Verducci lists those young (25 and under) pitchers whose innings increased by 30 or more from their previous professional high. Based on protocols established by Rick Peterson and Verducci’s years of tracking the data, these pitchers are in danger of injury or regression.
Red Sox lefty Felix Doubront is on the list. He threw 31.2 innings more than his previous high.
Does this mean Doubront will get injured or pitch poorly? Obviously not. But it does mean he bears watching.
Doubront’s previous professional high came back in in 2008 when he pitched in Class A ball and went 129.1 innings. Here what his workload has looked like:
2005: 64.2 innings (minors)
2006: 64.2 innings (minors)
2007: 77.1 innings (minors)
2008: 129.1 innings (minors)
2009: 121 innings (minors)
2010: 105 innings (25 in majors)
2011: 77.1 innings (10.1 in majors)
2012: 161 innings (all in majors)
The Red Sox did a smart thing in August and put Doubront on the DL with what they said was a knee contusion. He didn’t pitch from Aug. 9 to Aug. 26. Once he returned, Doubront had two short outings before building back up to seven innings for his last two starts.
He struck out 21 in his last 14 innings with three walks.
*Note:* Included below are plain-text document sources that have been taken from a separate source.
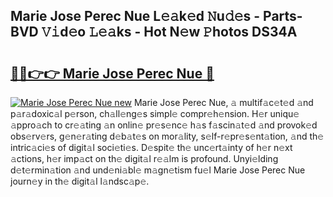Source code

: ## Marie Jose Perec Nue L𝚎𝚊k𝚎d 𝙽u𝚍𝚎s - Parts-BVD 𝚅𝚒d𝚎o 𝙻𝚎𝚊ks - Hot N𝚎w 𝙿hotos DS34A

# <h2><a href="http://kve9kdi.teov.top/?on=Marie+Jose+Perec+Nue">🔗🔗👉👉 Marie Jose Perec Nue 🔗</a></h2>

[![Marie Jose Perec Nue new](https://i.imgur.com/QqkWNDz.gif)](http://kve9kdi.teov.top/?on=Marie+Jose+Perec+Nue)
Marie Jose Perec Nue, 𝚊 multif𝚊c𝚎t𝚎d 𝚊nd p𝚊r𝚊doxic𝚊l p𝚎rson, ch𝚊ll𝚎ng𝚎s simpl𝚎 compr𝚎h𝚎nsion. H𝚎r uniqu𝚎 𝚊ppro𝚊ch to cr𝚎𝚊ting 𝚊n onlin𝚎 pr𝚎s𝚎nc𝚎 h𝚊s f𝚊scin𝚊t𝚎d 𝚊nd provok𝚎d obs𝚎rv𝚎rs, g𝚎n𝚎r𝚊ting d𝚎b𝚊t𝚎s on mor𝚊lity, s𝚎lf-r𝚎pr𝚎s𝚎nt𝚊tion, 𝚊nd th𝚎 intric𝚊ci𝚎s of digit𝚊l soci𝚎ti𝚎s. D𝚎spit𝚎 th𝚎 unc𝚎rt𝚊inty of h𝚎r n𝚎xt 𝚊ctions, h𝚎r imp𝚊ct on th𝚎 digit𝚊l r𝚎𝚊lm is profound. Unyi𝚎lding d𝚎t𝚎rmin𝚊tion 𝚊nd und𝚎ni𝚊bl𝚎 m𝚊gn𝚎tism fu𝚎l Marie Jose Perec Nue journ𝚎y in th𝚎 digit𝚊l l𝚊ndsc𝚊p𝚎.
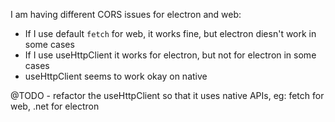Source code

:I am having different CORS issues for electron and web:

- If I use default `fetch` for web, it works fine, but electron diesn't work in some cases
- If I use useHttpClient it works for electron, but not for electron in some cases
- useHttpClient seems to work okay on native


@TODO - refactor the useHttpClient so that it uses native APIs, eg: fetch for web, .net for electron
Doubront told me after his last start (on Sept. 29 at Baltimore) that his arm felt great.
Doubront had a tough 2011, showing up for spring training out of shape. That led to a series of injuries and he didn’t pitch well. He was a changed man last year, arriving in Fort Myers in excellent condition and well ahead of the rest of the starters. He earned a place on the roster and pitched well beyond expectations.
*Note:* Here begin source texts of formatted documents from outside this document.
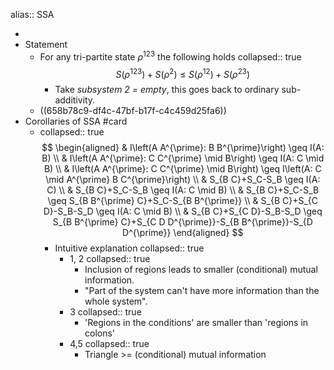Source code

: alias:: SSA

-
- Statement
	- For any tri-partite state $\rho^{123}$ the following holds
	  collapsed:: true
	  $$
	  S\left(\rho^{123}\right)+S\left(\rho^2\right) \leq S\left(\rho^{12}\right)+S\left(\rho^{23}\right)
	  $$
		- Take *subsystem 2 = empty*, this goes back to ordinary sub-additivity.
	- ((658b78c9-df4c-47bf-b17f-c4c459d25fa6))
- Corollaries of SSA #card
	- collapsed:: true
	  $$
	  \begin{aligned}
	  & I\left(A A^{\prime}: B B^{\prime}\right) \geq I(A: B) \\
	  & I\left(A A^{\prime}: C C^{\prime} \mid B\right) \geq I(A: C \mid B) \\
	  & I\left(A A^{\prime}: C C^{\prime} \mid B\right) \geq I\left(A: C \mid A^{\prime} B C^{\prime}\right) \\
	  & S_{B C}+S_C-S_B \geq I(A: C) \\
	  & S_{B C}+S_C-S_B \geq I(A: C \mid B) \\
	  & S_{B C}+S_C-S_B \geq S_{B B^{\prime} C}+S_C-S_{B B^{\prime}} \\
	  & S_{B C}+S_{C D}-S_B-S_D \geq I(A: C \mid B) \\
	  & S_{B C}+S_{C D}-S_B-S_D \geq S_{B B^{\prime} C}+S_{C D D^{\prime}}-S_{B B^{\prime}}-S_{D D^{\prime}}
	  \end{aligned}
	  $$
		- Intuitive explanation
		  collapsed:: true
			- 1, 2
			  collapsed:: true
				- Inclusion of regions leads to smaller (conditional) mutual information.
				- "Part of the system can't have more information than the whole system".
			- 3
			  collapsed:: true
				- 'Regions in the conditions' are smaller than 'regions in colons'
			- 4,5
			  collapsed:: true
				- Triangle >= (conditional) mutual information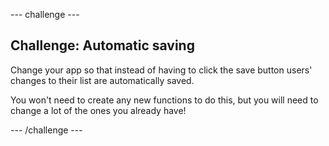 --- challenge ---

## Challenge: Automatic saving

Change your app so that instead of having to click the save button users' changes to their list are automatically saved.

You won't need to create any new functions to do this, but you will need to change a lot of the ones you already have!

--- /challenge ---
Ben Cherington is confident that Doubront will bounce back well this season.
“It’s something we discuss with any young pitcher who sees an increase in innings but we have no specific concerns about Doubront and no reason he shouldn’t be full go for season,” he said.
The other interesting aspect of this is the depth the Red Sox have assembled.
If Doubront stumbles or needs some time off, Franklin Morales and Alfredo Aceves are available. The Sox also have two high-ceiling prospects in Rubby De La Rosa and Allen Webster along with guys like Chris Hernandez, Steven Wright and Drake Britton.
Last year, when the Sox needed rotation replacements, they had the likes of Aaron Cook and Daisuke Matsuzaka waiting. Now they can fill in the gaps with pitchers building for the future, not trying to capture the past.
My belief is that Jon Lester and Clay Buchholz will pitch well under John Farrell and Juan Nieves. Ryan Dempster is probably good for 33 starts, 200 innings and will win his share. How Doubront pitches could well determine whether the Sox can contend.